A program counter for designating an instruction to be read from a memory; a plurality of instruction registers for respectively storing instructions designated by the program counter; and a plurality of instruction registers for decoding instructions stored in the instruction register. A decoder, a plurality of computing units for executing computations, and a plurality of computing units based on the computation results of the computing units.
Whether to perform operations on columns or perform operations sequentially
And a control device for controlling the parallel processing.

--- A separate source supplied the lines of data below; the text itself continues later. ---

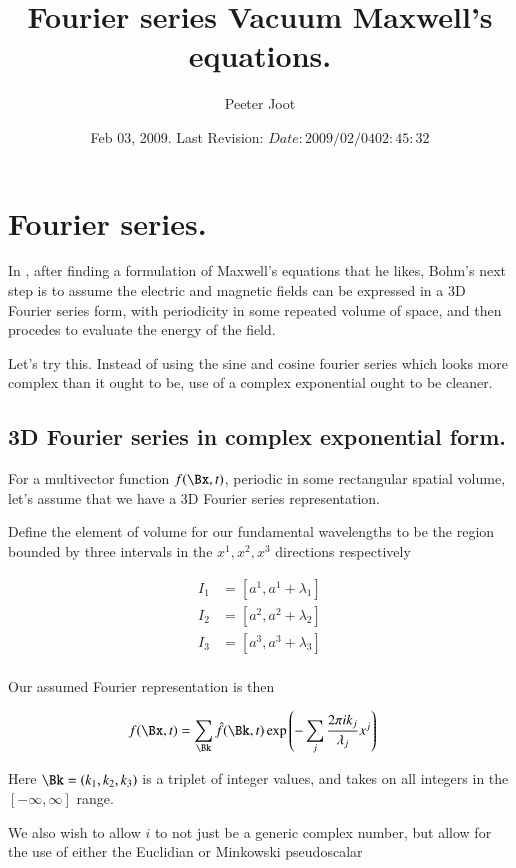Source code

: \documentclass{article}
\title{ Fourier series Vacuum Maxwell's equations. }
\author{Peeter Joot}
\date{ Feb 03, 2009.  Last Revision: $Date: 2009/02/04 02:45:32 $ }
\begin{document}
\maketitle{}

\tableofcontents

\section{ Fourier series. }

In \cite{bohm1989qt}, 
after finding a formulation of Maxwell's equations that he likes, Bohm's next
step is to assume the electric and magnetic fields can be expressed in 
a 3D Fourier series form, with periodicity in some repeated volume 
of space, and then procedes to evaluate the energy of the 
field.

Let's try this.  Instead of using the sine and cosine fourier series
which looks more complex than it ought to be, use of a complex exponential
ought to be cleaner.

\subsection{ 3D Fourier series in complex exponential form. }

For a multivector function $f(\Bx, t)$, periodic in some rectangular spatial volume, let's assume that we have a
3D Fourier series representation.

Define the element of volume for our fundamental wavelengths to be the region bounded by three intervals in the $x^1, x^2, x^3$ directions respectively

\begin{align*}
I_1 &= [ a^1, a^1 + \lambda_1 ] \\
I_2 &= [ a^2, a^2 + \lambda_2 ] \\
I_3 &= [ a^3, a^3 + \lambda_3 ] \\
\end{align*}

Our assumed Fourier representation is then

\begin{align*}
f(\Bx, t) &= \sum_{\Bk} \hat{f}(\Bk, t) \exp\left( - \sum_j \frac{2 \pi i k_j}{\lambda_j} x^j\right)
\end{align*}

Here $\Bk = (k_1, k_2, k_3)$ is a triplet of integer values, and takes on all integers in the $[-\infty, \infty]$ range.

We also wish to allow $i$ to not just be a generic complex number, but allow for the use of either the Euclidian or Minkowski pseudoscalar
\end{document}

2. A program counter for designating an instruction to be read from a memory, a plurality of instruction registers for respectively storing instructions designated by the program counter, and a plurality of instruction registers for decoding the instructions stored in the instruction register. A decoder, a plurality of computing units for executing computations, and a plurality of the computing units based on the computation results of the computing units.
A control device for controlling whether to operate the column or not.
Column processing device.

3. The method according to claim 1, wherein at least one of
Of the instruction register by decoding the instruction.
A parallel processing device that invalidates the contents of a star.